Avant, l'écart de revenu était comblé au bout d'une à deux décennies. Désormais, «le faible niveau initial signifie que l'écart va se prolonger plusieurs années durant».

À quoi cela est-il dû? La réponse de l'auteur est sans équivoque: à la connaissance médiocre d'une ou de l'autre des langues officielles, ce qu'on appelle un faible degré de littératie. Cela vient du fait que les pays d'origine des nouveaux arrivants ont beaucoup changé au fil des ans.

En 1981, 53% des immigrants n'avaient ni l'anglais, ni le français comme langue maternelle. C'est désormais 80%. Près de six immigrants sur dix venaient d'Asie en 2006, contre à peine 12% en 1981.

La barrière linguistique compromet l'utilisation optimale des compétences des immigrants. «Sans maîtrise adéquate de l'anglais ou du français, leurs études et leur expérience professionnelle ne seront ni reconnues ni mises en valeur convenablement», déplore-t-il.
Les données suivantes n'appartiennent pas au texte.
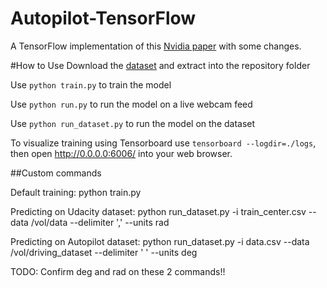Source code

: # Autopilot-TensorFlow
A TensorFlow implementation of this [Nvidia paper](https://arxiv.org/pdf/1604.07316.pdf) with some changes.

#How to Use
Download the [dataset](https://drive.google.com/file/d/0B-KJCaaF7ellQUkzdkpsQkloenM/view?usp=sharing) and extract into the repository folder

Use `python train.py` to train the model

Use `python run.py` to run the model on a live webcam feed

Use `python run_dataset.py` to run the model on the dataset

To visualize training using Tensorboard use `tensorboard --logdir=./logs`, then open http://0.0.0.0:6006/ into your web browser.




##Custom commands

Default training:
python train.py




Predicting on Udacity dataset:
python run_dataset.py -i train_center.csv --data /vol/data --delimiter ',' --units rad

Predicting on Autopilot dataset:
python run_dataset.py -i data.csv --data /vol/driving_dataset --delimiter ' ' --units deg

TODO: Confirm deg and rad on these 2 commands!!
Cela est d'autant plus coûteux que le gros des nouveaux arrivants est plus instruit que les Canadiens de naissance. Plus de la moitié de ceux qui sont arrivés entre 2001 et 2006 détiennent un diplôme universitaire, comparativement à 20% pour les nés ici. Selon une analyse du recensement de 2006, le quart des immigrants avec un diplôme universitaire détenait un emploi ne requérant que des études secondaires. «Pire, l'écart de revenus entre des immigrants et des Canadiens de naissance avec des diplômes d'études postsecondaires est encore plus grand que celui entre ceux qui ne possèdent pas de tels diplômes», se désole M. Alexander. Bref, détenir des qualifications ou des diplômes ne permet pas d'échapper à la pauvreté initiale associée au changement de pays.

En revanche, la maîtrise d'une des deux langues officielles le facilite. Plus la maîtrise est grande, meilleures sont les chances d'occuper un emploi et de gagner davantage.

Voilà pourquoi l'auteur préconise la mise sur pied de programmes d'apprentissage des langues officielles dont les résultats pourraient être comparables sur une base quantitative. De nombreuses initiatives tant publiques que privées existent au pays, mais on ne peut les comparer ce qui compromet leur utilité. «Il faut encourager les décideurs politiques à faire de la collecte et de la compilation de données sur la littératie un investissement prioritaire», dit l'auteur.